Note each line in the data holding the string "system" and report it.

> Materials provided:
╔══
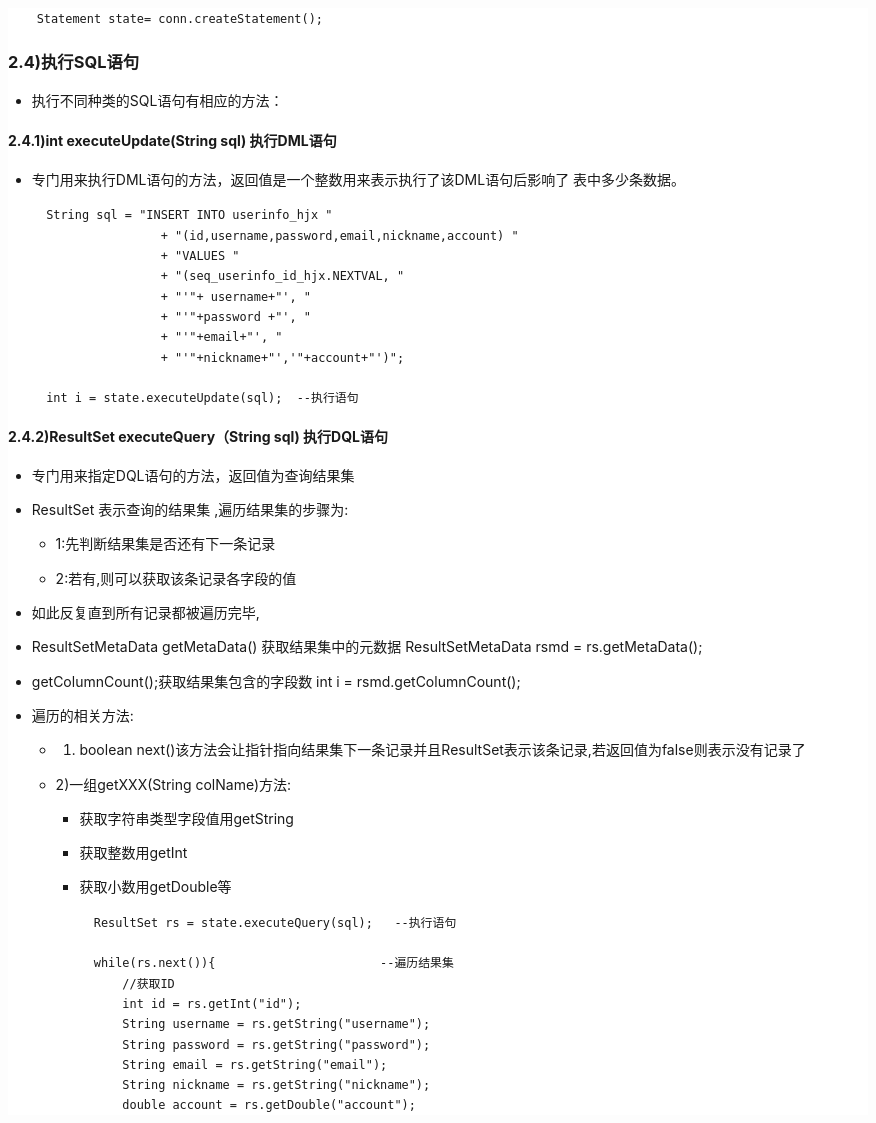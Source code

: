 		Statement state= conn.createStatement();

### 2.4)执行SQL语句 ###
- 执行不同种类的SQL语句有相应的方法：
 
#### 2.4.1)int executeUpdate(String sql) 执行DML语句
- 专门用来执行DML语句的方法，返回值是一个整数用来表示执行了该DML语句后影响了
表中多少条数据。


		String sql = "INSERT INTO userinfo_hjx "
						+ "(id,username,password,email,nickname,account) "
						+ "VALUES "
						+ "(seq_userinfo_id_hjx.NEXTVAL, "
						+ "'"+ username+"', "
						+ "'"+password +"', "
						+ "'"+email+"', "
						+ "'"+nickname+"','"+account+"')";
			
		int i = state.executeUpdate(sql);  --执行语句


#### 2.4.2)ResultSet executeQuery（String sql) 执行DQL语句
- 专门用来指定DQL语句的方法，返回值为查询结果集


- ResultSet 表示查询的结果集 ,遍历结果集的步骤为:

	- 1:先判断结果集是否还有下一条记录

	- 2:若有,则可以获取该条记录各字段的值

- 如此反复直到所有记录都被遍历完毕,

- ResultSetMetaData getMetaData() 获取结果集中的元数据
		ResultSetMetaData rsmd = rs.getMetaData();

- getColumnCount();获取结果集包含的字段数
		int i = rsmd.getColumnCount(); 
 
- 遍历的相关方法:
	- 1) boolean next()该方法会让指针指向结果集下一条记录并且ResultSet表示该条记录,若返回值为false则表示没有记录了


	- 2)一组getXXX(String colName)方法:
	 
		- 获取字符串类型字段值用getString
		- 获取整数用getInt
		- 获取小数用getDouble等 

				ResultSet rs = state.executeQuery(sql);   --执行语句

				while(rs.next()){						--遍历结果集
					//获取ID
					int id = rs.getInt("id");
					String username = rs.getString("username");
					String password = rs.getString("password");
					String email = rs.getString("email");
					String nickname = rs.getString("nickname");
					double account = rs.getDouble("account");

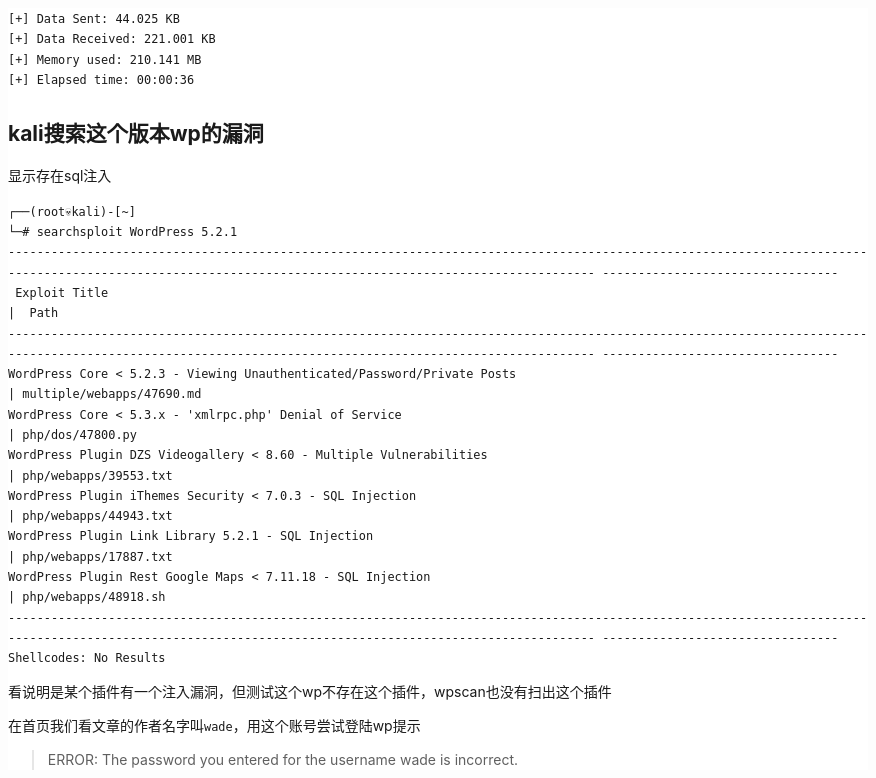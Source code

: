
 ```
[+] Data Sent: 44.025 KB
[+] Data Received: 221.001 KB
[+] Memory used: 210.141 MB
[+] Elapsed time: 00:00:36

```

## kali搜索这个版本wp的漏洞

显示存在sql注入
```
┌──(root💀kali)-[~]
└─# searchsploit WordPress 5.2.1       
---------------------------------------------------------------------------------------------------------------------------------------------------------------------------------------------------------- ---------------------------------
 Exploit Title                                                                                                                                                                                            |  Path
---------------------------------------------------------------------------------------------------------------------------------------------------------------------------------------------------------- ---------------------------------
WordPress Core < 5.2.3 - Viewing Unauthenticated/Password/Private Posts                                                                                                                                   | multiple/webapps/47690.md
WordPress Core < 5.3.x - 'xmlrpc.php' Denial of Service                                                                                                                                                   | php/dos/47800.py
WordPress Plugin DZS Videogallery < 8.60 - Multiple Vulnerabilities                                                                                                                                       | php/webapps/39553.txt
WordPress Plugin iThemes Security < 7.0.3 - SQL Injection                                                                                                                                                 | php/webapps/44943.txt
WordPress Plugin Link Library 5.2.1 - SQL Injection                                                                                                                                                       | php/webapps/17887.txt
WordPress Plugin Rest Google Maps < 7.11.18 - SQL Injection                                                                                                                                               | php/webapps/48918.sh
---------------------------------------------------------------------------------------------------------------------------------------------------------------------------------------------------------- ---------------------------------
Shellcodes: No Results

```

看说明是某个插件有一个注入漏洞，但测试这个wp不存在这个插件，wpscan也没有扫出这个插件

在首页我们看文章的作者名字叫```wade```，用这个账号尝试登陆wp提示

>ERROR: The password you entered for the username wade is incorrect. 
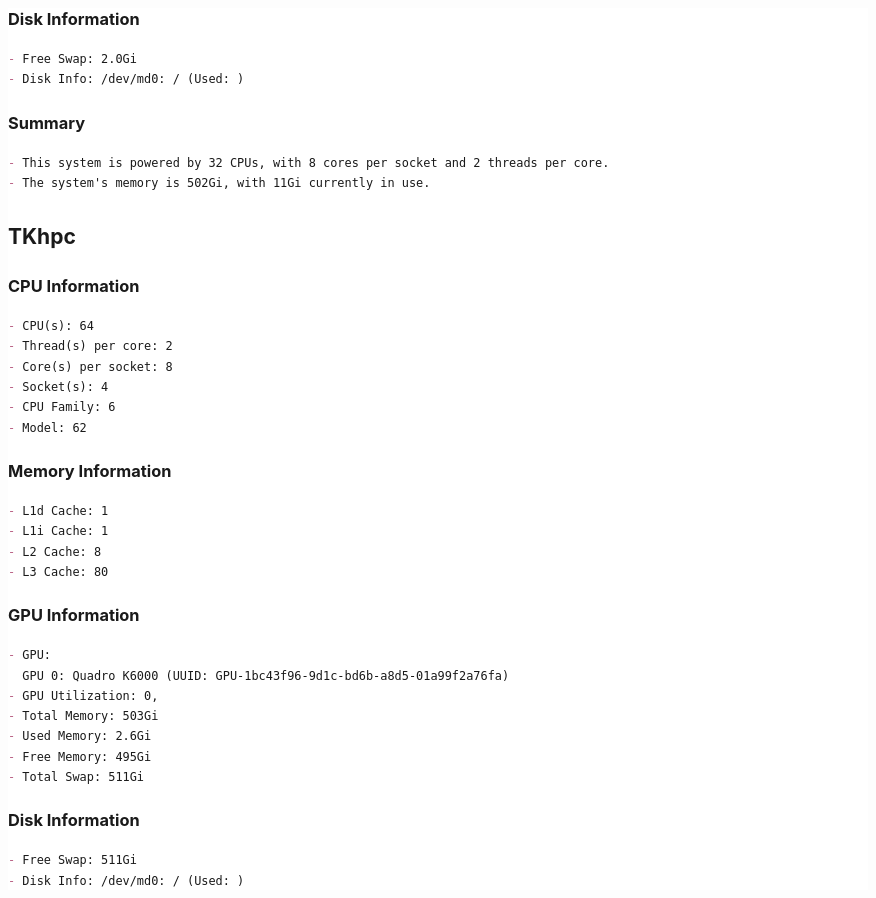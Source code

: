 ### Disk Information

```markdown
- Free Swap: 2.0Gi
- Disk Info: /dev/md0: / (Used: )
```

### Summary

```markdown
- This system is powered by 32 CPUs, with 8 cores per socket and 2 threads per core.
- The system's memory is 502Gi, with 11Gi currently in use.
```

## **TKhpc**

### CPU Information

```markdown
- CPU(s): 64
- Thread(s) per core: 2
- Core(s) per socket: 8
- Socket(s): 4
- CPU Family: 6
- Model: 62
```

### Memory Information

```markdown
- L1d Cache: 1
- L1i Cache: 1
- L2 Cache: 8
- L3 Cache: 80
```

### GPU Information

```markdown
- GPU:
  GPU 0: Quadro K6000 (UUID: GPU-1bc43f96-9d1c-bd6b-a8d5-01a99f2a76fa)
- GPU Utilization: 0,
- Total Memory: 503Gi
- Used Memory: 2.6Gi
- Free Memory: 495Gi
- Total Swap: 511Gi
```

### Disk Information

```markdown
- Free Swap: 511Gi
- Disk Info: /dev/md0: / (Used: )
```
╚══
> Solved problem:
- This system is powered by 32 CPUs, with 8 cores per socket and 2 threads per core.
- The system's memory is 502Gi, with 11Gi currently in use.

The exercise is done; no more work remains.